Showing posts with label MAJI. Show all posts
Showing posts with label MAJI. Show all posts

Monday, November 15, 2010

The Alterity of Breaking News

How to become an instinctive thinker covering breaking news when you're mobile
In the term "breaking news"it would not be anomalous to imagine a giant surf set breaking - rolling out a life of its own.

The UK Press Gazette recently reported a group of surfers uncovering a 50ft wave in England, yet refusing to give its exact location. This contested spirit is much the same for the news surfers seeking to break news.

Yet, somehow in our meta data-mined digiworld, breaking news is becoming an irrelevance - at least in the way TV once had the monopoly and practiced its wares.

Not any more - anyone now can break news.

CNN, London, I'm told by a lecturer-colleague no longer invests in the act of "breaking news" being its raison detre.

Breaking News Broken
Baudrillard, the late contemporary philosopher might have proclaimed the media's incestuous naval gazing has now seen some sense.

He might add what TV inevitably saw as a form of electronic corporeal voyeurism, the need to get to the scene and flaunt oneself first whilst attempting to ride the wave exclusively is diminishing.
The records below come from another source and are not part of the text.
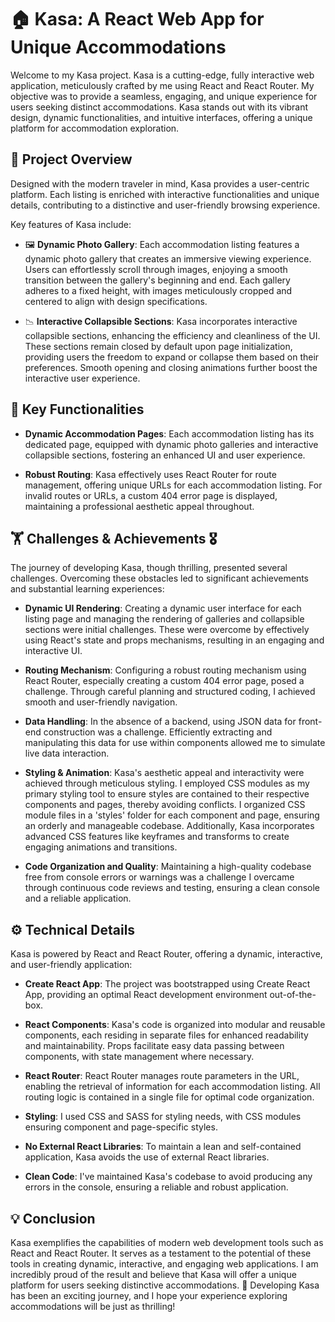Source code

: # 🏠 Kasa: A React Web App for Unique Accommodations

Welcome to my Kasa project. Kasa is a cutting-edge, fully interactive web application, meticulously crafted by me using React and React Router. My objective was to provide a seamless, engaging, and unique experience for users seeking distinct accommodations. Kasa stands out with its vibrant design, dynamic functionalities, and intuitive interfaces, offering a unique platform for accommodation exploration.

## 🎯 Project Overview

Designed with the modern traveler in mind, Kasa provides a user-centric platform. Each listing is enriched with interactive functionalities and unique details, contributing to a distinctive and user-friendly browsing experience.

Key features of Kasa include:

- 🖼️ **Dynamic Photo Gallery**: Each accommodation listing features a dynamic photo gallery that creates an immersive viewing experience. Users can effortlessly scroll through images, enjoying a smooth transition between the gallery's beginning and end.
Each gallery adheres to a fixed height, with images meticulously cropped and centered to align with design specifications.

- 📉 **Interactive Collapsible Sections**: Kasa incorporates interactive collapsible sections, enhancing the efficiency and cleanliness of the UI. 
These sections remain closed by default upon page initialization, providing users the freedom to expand or collapse them based on their preferences. Smooth opening and closing animations further boost the interactive user experience.

## 🎉 Key Functionalities

- **Dynamic Accommodation Pages**: Each accommodation listing has its dedicated page, equipped with dynamic photo galleries and interactive collapsible sections, fostering an enhanced UI and user experience.

- **Robust Routing**: Kasa effectively uses React Router for route management, offering unique URLs for each accommodation listing. For invalid routes or URLs, a custom 404 error page is displayed, maintaining a professional aesthetic appeal throughout.

## 🏋️ Challenges & Achievements 🎖️

The journey of developing Kasa, though thrilling, presented several challenges. Overcoming these obstacles led to significant achievements and substantial learning experiences:

- **Dynamic UI Rendering**: Creating a dynamic user interface for each listing page and managing the rendering of galleries and collapsible sections were initial challenges. These were overcome by effectively using React's state and props mechanisms, resulting in an engaging and interactive UI.

- **Routing Mechanism**: Configuring a robust routing mechanism using React Router, especially creating a custom 404 error page, posed a challenge. Through careful planning and structured coding, I achieved smooth and user-friendly navigation.

- **Data Handling**: In the absence of a backend, using JSON data for front-end construction was a challenge. Efficiently extracting and manipulating this data for use within components allowed me to simulate live data interaction.

- **Styling & Animation**: Kasa's aesthetic appeal and interactivity were achieved through meticulous styling. I employed CSS modules as my primary styling tool to ensure styles are contained to their respective components and pages, thereby avoiding conflicts. I organized CSS module files in a 'styles' folder for each component and page, ensuring an orderly and manageable codebase. Additionally, Kasa incorporates advanced CSS features like keyframes and transforms to create engaging animations and transitions.

- **Code Organization and Quality**: Maintaining a high-quality codebase free from console errors or warnings was a challenge I overcame through continuous code reviews and testing, ensuring a clean console and a reliable application.

## ⚙️ Technical Details

Kasa is powered by React and React Router, offering a dynamic, interactive, and user-friendly application:

- **Create React App**: The project was bootstrapped using Create React App, providing an optimal React development environment out-of-the-box.

- **React Components**: Kasa's code is organized into modular and reusable components, each residing in separate files for enhanced readability and maintainability. Props facilitate easy data passing between components, with state management where necessary.

- **React Router**: React Router manages route parameters in the URL, enabling the retrieval of information for each accommodation listing. All routing logic is contained in a single file for optimal code organization.

- **Styling**: I used CSS and SASS for styling needs, with CSS modules ensuring component and page-specific styles.

- **No External React Libraries**: To maintain a lean and self-contained application, Kasa avoids the use of external React libraries.

- **Clean Code**: I've maintained Kasa's codebase to avoid producing any errors in the console, ensuring a reliable and robust application.

## 💡 Conclusion

Kasa exemplifies the capabilities of modern web development tools such as React and React Router. It serves as a testament to the potential of these tools in creating dynamic, interactive, and engaging web applications. I am incredibly proud of the result and believe that Kasa will offer a unique platform for users seeking distinctive accommodations. 🚀 Developing Kasa has been an exciting journey, and I hope your experience exploring accommodations will be just as thrilling!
Merci Dieu.

Today as part of a Masters lecture over a couple of hours trainee journalists sought to deconstruct this modernistic news parlance.

In 1963 the term would evince a chilling turn,  but in the hands of the television supremo Cronkite the most gut-wrenching of news is delivered in a matter-of-fact, unflappered manner.

Contrast this with the many excitable presentations of today, some crassly riddled with bon mots.




Breaking News in the Lecture Room
The lecture room does not do its justice.

Breaking News is truly realised under the intense gaze of the controlled frenzy of the newsroom, where old friendships can be lost in seconds, and where everyone is calling for order in disorder.

Here then is what we devised. A collaborative meme, which I have since added to and hopefully our MAs can modify as well. That I published it gives us all a moment to evaluate its purpose: the lecture gave it much more context.

But when the news doth break, what is one to do? When you're working for an outfit with limited resources how do rise above your station? Also when you break and its an exclusive, how do you manage, control, stay with the story?

Today app-determinism e.g twitter answers some of those questions. But it needs to be buttressed with the old and new . Those old fashion acts include the relentless act of "phone-bashing."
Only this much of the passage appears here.